The consequences of these times of crisis that we live in and will continue to endure are not random or erratic. Surrounded by panic, they appear a natural phenomenon. Something we could never have prepared for and certainly couldn’t have avoided. That is absolutely not true. If our economic system was planned in a manner that served our communal needs and interests, our healthcare system would have been much more useful to us. We would not have to add global recession and impending depression to our list of concerns; we wouldn’t have to worry about debt when we should be worried about life and health.

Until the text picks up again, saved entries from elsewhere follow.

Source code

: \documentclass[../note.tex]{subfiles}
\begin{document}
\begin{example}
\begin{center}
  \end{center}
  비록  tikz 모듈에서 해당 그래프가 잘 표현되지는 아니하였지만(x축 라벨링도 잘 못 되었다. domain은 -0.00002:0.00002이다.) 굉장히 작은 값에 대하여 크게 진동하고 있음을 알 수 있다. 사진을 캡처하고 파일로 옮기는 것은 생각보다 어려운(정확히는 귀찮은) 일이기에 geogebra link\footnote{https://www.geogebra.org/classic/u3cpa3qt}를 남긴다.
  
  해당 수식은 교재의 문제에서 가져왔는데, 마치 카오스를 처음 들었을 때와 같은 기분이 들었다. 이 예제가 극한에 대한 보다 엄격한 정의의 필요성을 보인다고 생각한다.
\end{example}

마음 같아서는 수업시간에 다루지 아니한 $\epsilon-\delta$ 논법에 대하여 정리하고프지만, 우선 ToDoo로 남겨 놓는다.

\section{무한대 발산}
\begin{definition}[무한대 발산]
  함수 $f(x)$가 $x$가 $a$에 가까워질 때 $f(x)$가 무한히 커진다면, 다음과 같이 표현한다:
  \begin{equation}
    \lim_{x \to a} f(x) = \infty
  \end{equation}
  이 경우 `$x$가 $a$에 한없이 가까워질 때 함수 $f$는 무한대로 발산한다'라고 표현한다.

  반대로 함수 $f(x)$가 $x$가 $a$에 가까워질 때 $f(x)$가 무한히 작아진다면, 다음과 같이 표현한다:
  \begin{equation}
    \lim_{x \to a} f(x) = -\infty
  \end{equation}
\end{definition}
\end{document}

We may not have a planned economy, but we do have the opportunity to dismantle the capitalist narrative. To expose the human cost at which big business is growing. The economics of panic serve the ruling class to further exploit the working class. Understanding this can help us challenge an economic system that has proven time and again that it has no method to its madness. An unconstrained behemoth trampling wildly on and feeding off of the working class. This is a system that must be changed. And we should strive for real change through revolution, but can begrudgingly settle for radical reform for the time being. So, for every fiscal incentive given to companies, an equally proportionate incentive should be given to the people. EGP 500 to each seasonal worker as compensation for income lost as a result of covid-19 is not proportionate to the EGP 6 bn for the electricity price cuts alone that will be given to industries, not to mention the US stimulus package which is “ballooning into trillion-dollar territory.”
As responsible citizens of the world, we should expose the current flaws of the system and demand change. We can do that while remaining socially distant and hygienic, but our priority should not just be to ride out the storm, but to make sure it doesn’t hit again.